● Records for the task
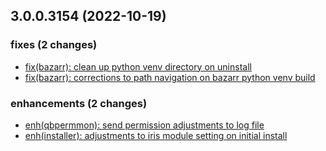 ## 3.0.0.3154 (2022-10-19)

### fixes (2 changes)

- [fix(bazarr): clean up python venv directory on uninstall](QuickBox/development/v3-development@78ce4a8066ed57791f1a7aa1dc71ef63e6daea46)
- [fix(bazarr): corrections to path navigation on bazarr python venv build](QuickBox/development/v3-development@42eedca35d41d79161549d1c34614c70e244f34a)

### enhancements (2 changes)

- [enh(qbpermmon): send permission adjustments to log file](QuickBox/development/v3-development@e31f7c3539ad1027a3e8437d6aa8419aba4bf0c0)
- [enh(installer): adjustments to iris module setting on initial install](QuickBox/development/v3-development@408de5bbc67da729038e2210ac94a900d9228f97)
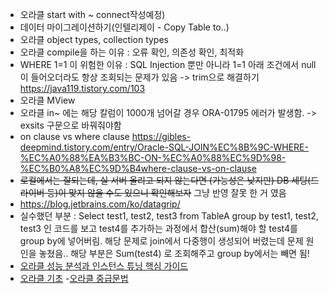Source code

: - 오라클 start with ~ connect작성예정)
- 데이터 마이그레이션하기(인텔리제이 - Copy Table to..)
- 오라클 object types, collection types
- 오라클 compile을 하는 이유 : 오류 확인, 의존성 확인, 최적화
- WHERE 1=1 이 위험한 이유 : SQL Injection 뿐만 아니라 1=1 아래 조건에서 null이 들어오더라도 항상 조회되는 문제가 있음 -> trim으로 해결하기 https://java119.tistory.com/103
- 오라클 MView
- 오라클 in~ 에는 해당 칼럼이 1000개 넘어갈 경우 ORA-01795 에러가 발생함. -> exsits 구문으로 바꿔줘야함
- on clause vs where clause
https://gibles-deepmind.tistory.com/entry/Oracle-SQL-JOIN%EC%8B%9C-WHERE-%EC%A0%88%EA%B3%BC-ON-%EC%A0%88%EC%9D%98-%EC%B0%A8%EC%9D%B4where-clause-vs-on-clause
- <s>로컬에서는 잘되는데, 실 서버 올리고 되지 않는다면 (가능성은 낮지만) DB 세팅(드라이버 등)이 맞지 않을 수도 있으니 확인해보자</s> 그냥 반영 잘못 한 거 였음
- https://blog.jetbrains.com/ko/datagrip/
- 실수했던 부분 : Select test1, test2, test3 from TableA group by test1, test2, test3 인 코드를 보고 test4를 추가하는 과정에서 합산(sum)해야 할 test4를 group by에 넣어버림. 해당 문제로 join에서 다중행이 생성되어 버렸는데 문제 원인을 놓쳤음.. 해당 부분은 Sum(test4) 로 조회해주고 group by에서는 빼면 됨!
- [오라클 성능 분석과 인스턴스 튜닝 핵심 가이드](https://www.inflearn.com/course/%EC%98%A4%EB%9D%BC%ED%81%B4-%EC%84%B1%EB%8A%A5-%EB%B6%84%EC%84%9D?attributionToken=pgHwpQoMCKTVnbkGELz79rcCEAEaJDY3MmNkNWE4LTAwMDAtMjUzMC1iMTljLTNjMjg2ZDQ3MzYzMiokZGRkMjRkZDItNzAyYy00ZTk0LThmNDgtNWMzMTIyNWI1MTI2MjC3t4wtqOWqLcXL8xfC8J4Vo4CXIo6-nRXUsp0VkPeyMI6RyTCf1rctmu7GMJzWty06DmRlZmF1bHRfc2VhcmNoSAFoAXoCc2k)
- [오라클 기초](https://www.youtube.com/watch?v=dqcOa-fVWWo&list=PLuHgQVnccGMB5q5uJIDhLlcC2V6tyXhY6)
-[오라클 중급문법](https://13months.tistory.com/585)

● Problem description
Every line from the top of the entries through the line that holds "- [fix(bazarr): corrections" is to be quoted exactly, please, and nothing else; omit the pictures.

● Completed task
 ## 3.0.0.3154 (2022-10-19)

### fixes (2 changes)

- [fix(bazarr): clean up python venv directory on uninstall](QuickBox/development/v3-development@78ce4a8066ed57791f1a7aa1dc71ef63e6daea46)
- [fix(bazarr): corrections to path navigation on bazarr python venv build](QuickBox/development/v3-development@42eedca35d41d79161549d1c34614c70e244f34a)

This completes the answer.